The $600 threshold for 1099 reporting creates a dangerous misconception for side hustlers. Just because a platform doesn't send you a tax form doesn't mean you skip taxes entirely.
Self-employment tax kicks in once you earn $400 or more from any side work, regardless of whether you receive a 1099. The IRS tracks this amount separately from the $600 reporting threshold. This affects millions of people driving for Uber, freelancing on Fiverr, selling items online, or taking on gig work.
Self-employment tax covers Social Security and Medicare taxes. When you work a regular job, your employer splits these costs with you. As a self-employed person, you pay both sides yourself, typically around 15.3% of your net earnings. On $400 in side income, that's roughly $60 owed to the IRS.
The confusion stems from conflating two different rules. The $600 threshold determines when 1099-NEC or 1099-MISC forms get issued to you and reported to the IRS. But you must pay self-employment tax on all earnings above $400 even if nobody files a 1099 on your behalf.

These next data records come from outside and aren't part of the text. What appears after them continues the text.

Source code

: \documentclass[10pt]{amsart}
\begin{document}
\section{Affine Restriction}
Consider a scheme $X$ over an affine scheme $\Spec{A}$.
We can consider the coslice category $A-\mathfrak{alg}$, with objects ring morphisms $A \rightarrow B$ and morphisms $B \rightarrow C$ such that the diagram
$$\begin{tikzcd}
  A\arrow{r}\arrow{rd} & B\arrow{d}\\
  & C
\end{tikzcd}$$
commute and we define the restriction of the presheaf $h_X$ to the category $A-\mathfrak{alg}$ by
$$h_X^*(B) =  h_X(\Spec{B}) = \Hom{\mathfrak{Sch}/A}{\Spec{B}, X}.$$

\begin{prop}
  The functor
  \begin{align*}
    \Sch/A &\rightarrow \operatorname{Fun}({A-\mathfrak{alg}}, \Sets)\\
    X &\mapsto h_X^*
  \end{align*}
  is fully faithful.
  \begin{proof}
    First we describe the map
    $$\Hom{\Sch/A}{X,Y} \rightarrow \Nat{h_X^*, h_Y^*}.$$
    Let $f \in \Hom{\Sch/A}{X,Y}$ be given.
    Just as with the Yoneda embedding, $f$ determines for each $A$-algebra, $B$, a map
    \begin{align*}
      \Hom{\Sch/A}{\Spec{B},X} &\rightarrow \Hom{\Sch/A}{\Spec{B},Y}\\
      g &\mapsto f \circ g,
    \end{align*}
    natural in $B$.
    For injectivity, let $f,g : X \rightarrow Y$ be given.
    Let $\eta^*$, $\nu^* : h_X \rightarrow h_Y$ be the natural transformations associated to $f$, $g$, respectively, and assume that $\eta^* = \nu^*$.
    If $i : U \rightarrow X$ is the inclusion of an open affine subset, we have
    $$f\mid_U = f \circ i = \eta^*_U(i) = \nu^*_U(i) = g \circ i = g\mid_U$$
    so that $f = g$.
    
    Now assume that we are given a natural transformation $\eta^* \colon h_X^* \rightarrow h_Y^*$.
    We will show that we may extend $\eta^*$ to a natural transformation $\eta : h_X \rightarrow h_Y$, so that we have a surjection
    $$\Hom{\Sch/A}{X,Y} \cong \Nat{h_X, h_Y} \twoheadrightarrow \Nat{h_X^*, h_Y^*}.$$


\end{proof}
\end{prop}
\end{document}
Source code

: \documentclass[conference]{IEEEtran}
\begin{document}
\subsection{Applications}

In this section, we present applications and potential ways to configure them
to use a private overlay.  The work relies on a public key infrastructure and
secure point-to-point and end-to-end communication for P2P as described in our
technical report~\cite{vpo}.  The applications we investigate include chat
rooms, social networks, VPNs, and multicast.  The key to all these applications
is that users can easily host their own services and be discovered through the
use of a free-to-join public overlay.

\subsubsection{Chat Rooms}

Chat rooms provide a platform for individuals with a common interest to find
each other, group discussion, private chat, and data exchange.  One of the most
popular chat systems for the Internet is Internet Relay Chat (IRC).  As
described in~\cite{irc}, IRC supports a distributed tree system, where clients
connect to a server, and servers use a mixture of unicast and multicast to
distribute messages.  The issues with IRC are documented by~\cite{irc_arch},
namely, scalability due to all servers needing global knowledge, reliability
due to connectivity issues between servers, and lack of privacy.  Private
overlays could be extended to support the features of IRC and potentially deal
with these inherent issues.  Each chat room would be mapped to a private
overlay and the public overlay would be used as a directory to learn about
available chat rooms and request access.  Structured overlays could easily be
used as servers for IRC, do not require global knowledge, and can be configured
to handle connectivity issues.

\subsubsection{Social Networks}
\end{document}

Failure to report and pay creates real penalties. The IRS assesses interest on unpaid taxes plus accuracy-related penalties of 20% or more. An audit becomes more likely if your reported income doesn't match platform records the IRS already has.
Side hustlers should track all earnings from day one, including platforms that don't issue 1099s. Keep records of income and deductible expenses like equipment, software subscriptions, or mileage. When April rolls around, report self-employment income on Schedule C and calculate SE tax on Schedule SE.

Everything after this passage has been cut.